» **EXERCISE GOAL**
Give back each line of the listing below that contains the string "article".

» **GIVEN DATA**
-- Opening Marker --
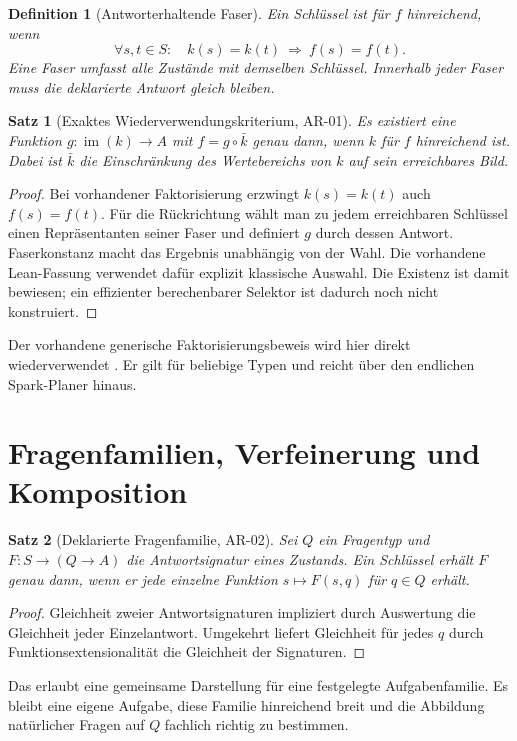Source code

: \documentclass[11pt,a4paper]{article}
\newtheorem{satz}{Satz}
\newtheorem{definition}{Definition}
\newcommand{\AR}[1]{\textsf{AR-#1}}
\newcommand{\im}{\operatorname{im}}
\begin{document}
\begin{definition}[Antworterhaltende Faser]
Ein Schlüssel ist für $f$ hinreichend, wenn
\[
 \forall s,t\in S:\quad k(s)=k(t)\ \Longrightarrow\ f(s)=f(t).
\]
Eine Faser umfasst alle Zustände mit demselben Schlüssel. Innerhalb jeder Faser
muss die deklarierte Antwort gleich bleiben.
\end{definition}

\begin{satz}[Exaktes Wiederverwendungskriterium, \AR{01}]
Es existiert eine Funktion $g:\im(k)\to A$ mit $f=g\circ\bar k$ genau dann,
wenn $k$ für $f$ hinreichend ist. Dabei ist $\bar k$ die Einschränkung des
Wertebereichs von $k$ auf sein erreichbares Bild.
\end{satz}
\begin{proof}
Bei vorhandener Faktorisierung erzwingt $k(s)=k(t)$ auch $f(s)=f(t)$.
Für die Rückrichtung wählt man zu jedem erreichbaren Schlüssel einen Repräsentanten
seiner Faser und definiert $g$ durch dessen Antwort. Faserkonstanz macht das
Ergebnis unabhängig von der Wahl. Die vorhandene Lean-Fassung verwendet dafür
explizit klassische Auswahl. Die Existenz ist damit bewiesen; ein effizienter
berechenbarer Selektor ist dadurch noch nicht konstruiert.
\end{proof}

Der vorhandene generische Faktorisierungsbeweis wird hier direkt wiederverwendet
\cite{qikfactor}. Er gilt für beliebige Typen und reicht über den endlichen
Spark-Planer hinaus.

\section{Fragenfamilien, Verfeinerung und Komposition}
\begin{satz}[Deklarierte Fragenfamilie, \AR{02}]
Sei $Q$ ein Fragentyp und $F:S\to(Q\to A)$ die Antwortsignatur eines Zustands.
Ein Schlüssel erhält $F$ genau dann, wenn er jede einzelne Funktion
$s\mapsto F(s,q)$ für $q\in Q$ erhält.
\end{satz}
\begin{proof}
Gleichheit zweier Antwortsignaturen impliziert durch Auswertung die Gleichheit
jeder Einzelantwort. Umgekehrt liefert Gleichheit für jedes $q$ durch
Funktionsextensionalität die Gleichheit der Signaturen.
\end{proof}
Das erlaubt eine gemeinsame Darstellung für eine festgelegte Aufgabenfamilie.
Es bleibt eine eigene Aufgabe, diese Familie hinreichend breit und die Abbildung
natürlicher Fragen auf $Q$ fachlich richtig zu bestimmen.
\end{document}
-- Closing Marker --
-- Opening Marker --
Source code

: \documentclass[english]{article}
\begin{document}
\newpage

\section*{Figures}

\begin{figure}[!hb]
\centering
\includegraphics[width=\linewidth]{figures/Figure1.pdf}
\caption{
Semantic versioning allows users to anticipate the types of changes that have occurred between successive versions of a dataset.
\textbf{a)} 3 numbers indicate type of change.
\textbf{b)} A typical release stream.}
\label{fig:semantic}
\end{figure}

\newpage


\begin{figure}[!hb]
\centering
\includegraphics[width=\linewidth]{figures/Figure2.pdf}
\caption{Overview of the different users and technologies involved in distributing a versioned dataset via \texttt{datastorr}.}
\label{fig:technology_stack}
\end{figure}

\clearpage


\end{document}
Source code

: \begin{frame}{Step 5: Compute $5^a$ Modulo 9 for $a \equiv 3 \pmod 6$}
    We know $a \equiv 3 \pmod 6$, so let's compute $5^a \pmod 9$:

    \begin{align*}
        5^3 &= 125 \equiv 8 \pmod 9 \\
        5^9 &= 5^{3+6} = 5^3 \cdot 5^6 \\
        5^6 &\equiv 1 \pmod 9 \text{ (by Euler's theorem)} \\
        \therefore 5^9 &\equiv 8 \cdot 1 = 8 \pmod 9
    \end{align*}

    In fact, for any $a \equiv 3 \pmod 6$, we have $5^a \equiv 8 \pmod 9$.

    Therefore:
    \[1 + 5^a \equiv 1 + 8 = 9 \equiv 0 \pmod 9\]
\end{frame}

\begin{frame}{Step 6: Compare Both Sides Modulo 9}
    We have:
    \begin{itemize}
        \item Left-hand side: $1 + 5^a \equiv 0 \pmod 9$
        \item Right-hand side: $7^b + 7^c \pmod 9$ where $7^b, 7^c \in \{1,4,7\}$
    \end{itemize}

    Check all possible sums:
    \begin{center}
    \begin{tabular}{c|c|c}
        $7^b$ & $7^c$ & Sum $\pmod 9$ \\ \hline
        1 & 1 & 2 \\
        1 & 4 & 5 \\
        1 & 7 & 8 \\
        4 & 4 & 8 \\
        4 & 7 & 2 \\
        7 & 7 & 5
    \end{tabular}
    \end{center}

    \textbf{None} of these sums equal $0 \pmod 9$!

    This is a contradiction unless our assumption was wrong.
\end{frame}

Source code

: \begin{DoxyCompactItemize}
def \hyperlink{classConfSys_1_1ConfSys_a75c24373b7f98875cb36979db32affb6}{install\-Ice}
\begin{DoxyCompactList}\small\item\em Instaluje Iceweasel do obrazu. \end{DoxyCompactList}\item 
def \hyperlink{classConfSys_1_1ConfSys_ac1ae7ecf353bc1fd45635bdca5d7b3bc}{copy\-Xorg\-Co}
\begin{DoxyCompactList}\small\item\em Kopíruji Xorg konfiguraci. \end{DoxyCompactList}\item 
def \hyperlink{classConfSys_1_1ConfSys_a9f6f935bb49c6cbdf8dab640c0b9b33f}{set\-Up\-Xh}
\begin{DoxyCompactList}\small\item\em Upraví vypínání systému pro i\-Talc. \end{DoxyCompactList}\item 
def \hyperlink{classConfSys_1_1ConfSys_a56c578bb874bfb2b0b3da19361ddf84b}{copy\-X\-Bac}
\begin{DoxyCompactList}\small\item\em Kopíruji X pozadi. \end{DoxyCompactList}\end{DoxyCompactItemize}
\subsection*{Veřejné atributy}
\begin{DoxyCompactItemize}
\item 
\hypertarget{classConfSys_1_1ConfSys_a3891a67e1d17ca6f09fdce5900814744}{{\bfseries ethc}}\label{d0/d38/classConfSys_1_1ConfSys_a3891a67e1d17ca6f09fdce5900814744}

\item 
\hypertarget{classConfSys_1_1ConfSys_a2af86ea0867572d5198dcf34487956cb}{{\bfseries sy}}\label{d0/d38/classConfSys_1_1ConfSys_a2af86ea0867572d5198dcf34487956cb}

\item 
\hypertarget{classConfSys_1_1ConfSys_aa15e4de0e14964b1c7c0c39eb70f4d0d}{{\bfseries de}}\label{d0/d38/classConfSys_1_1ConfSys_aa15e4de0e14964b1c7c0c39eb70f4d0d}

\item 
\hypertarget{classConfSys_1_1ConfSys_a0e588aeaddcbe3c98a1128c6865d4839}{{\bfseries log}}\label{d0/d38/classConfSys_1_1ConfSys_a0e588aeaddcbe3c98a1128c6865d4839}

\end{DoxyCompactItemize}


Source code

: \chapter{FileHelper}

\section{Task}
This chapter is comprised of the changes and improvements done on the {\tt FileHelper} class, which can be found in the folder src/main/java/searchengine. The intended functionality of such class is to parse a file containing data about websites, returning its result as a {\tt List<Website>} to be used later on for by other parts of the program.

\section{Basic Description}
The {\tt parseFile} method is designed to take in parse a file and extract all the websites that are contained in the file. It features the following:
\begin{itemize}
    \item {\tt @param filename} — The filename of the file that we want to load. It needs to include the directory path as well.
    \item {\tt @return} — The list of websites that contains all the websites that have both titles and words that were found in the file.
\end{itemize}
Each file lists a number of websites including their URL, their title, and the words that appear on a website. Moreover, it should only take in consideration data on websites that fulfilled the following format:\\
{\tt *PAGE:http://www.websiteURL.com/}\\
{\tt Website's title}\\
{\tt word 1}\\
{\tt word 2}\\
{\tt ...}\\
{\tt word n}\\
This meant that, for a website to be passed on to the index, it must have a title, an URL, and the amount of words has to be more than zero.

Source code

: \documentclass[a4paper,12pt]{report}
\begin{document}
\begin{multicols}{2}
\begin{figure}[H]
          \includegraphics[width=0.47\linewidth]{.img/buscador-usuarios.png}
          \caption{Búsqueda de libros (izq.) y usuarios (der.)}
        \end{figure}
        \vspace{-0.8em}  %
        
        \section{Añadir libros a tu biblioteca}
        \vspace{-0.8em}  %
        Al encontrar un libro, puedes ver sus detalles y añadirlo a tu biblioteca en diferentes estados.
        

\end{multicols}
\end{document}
-- Closing Marker --
-- Opening Marker --
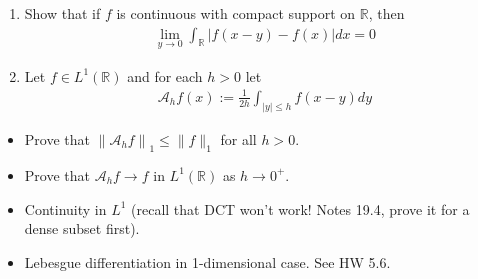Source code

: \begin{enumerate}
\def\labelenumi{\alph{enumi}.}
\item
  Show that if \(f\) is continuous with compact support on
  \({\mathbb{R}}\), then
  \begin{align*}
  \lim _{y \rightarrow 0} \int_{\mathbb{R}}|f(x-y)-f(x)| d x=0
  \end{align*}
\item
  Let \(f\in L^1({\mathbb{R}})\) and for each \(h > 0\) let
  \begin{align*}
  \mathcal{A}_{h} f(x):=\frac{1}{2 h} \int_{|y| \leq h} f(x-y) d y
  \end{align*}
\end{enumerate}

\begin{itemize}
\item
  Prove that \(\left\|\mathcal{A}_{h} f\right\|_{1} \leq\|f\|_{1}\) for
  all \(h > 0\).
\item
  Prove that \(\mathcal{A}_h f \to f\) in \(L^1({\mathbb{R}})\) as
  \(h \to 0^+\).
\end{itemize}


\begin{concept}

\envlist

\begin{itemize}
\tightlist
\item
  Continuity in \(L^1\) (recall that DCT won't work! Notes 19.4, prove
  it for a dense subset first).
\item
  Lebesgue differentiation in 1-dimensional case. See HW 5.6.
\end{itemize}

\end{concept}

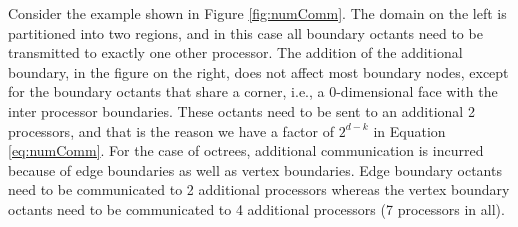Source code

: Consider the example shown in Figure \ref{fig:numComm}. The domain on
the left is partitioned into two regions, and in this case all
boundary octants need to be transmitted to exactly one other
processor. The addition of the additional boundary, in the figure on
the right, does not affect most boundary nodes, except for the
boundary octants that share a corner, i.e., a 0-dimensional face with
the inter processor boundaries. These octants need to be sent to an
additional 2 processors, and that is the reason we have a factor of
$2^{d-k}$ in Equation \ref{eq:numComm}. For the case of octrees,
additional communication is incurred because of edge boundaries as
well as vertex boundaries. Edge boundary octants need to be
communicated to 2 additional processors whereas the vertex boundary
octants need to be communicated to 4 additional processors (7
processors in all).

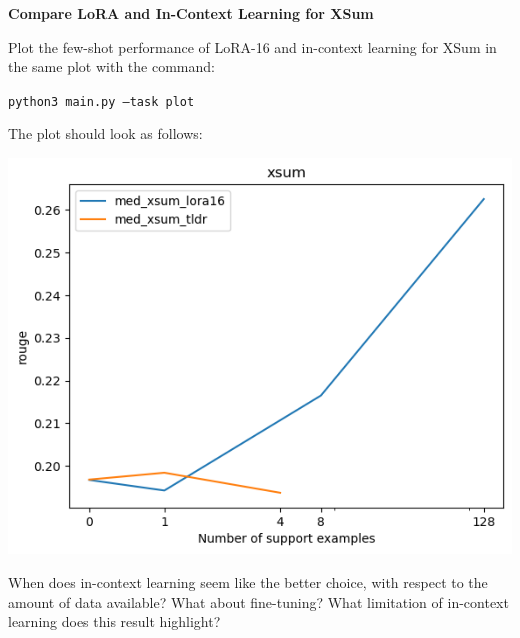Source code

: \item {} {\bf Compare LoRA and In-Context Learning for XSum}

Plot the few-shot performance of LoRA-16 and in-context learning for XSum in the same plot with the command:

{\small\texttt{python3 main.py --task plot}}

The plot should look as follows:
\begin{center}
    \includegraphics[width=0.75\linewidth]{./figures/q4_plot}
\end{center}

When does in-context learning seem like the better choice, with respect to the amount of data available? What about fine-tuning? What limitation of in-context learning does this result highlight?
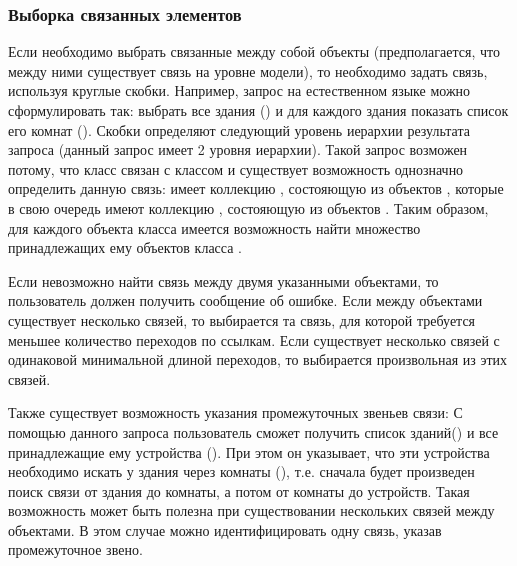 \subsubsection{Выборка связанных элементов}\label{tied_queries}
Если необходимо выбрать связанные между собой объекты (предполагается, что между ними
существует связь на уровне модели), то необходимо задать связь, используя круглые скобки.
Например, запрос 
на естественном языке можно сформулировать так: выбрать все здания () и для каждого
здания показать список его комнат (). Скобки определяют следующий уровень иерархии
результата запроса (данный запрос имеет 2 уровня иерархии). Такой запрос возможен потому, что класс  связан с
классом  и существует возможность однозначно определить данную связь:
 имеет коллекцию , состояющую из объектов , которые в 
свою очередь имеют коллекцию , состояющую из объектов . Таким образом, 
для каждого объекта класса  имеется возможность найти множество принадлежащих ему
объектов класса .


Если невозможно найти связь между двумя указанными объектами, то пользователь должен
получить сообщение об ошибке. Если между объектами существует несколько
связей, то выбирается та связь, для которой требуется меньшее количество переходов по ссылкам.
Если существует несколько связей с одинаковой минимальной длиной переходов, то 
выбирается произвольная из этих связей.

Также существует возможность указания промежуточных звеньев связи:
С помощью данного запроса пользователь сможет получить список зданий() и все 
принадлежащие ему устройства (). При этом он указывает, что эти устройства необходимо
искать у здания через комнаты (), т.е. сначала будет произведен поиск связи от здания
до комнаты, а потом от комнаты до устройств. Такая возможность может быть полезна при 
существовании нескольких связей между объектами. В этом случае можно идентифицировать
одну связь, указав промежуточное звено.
-- Closing Marker --
» **EXERCISE ANSWER**
: \documentclass[11pt,a4paper]{article}
: \documentclass[english]{article}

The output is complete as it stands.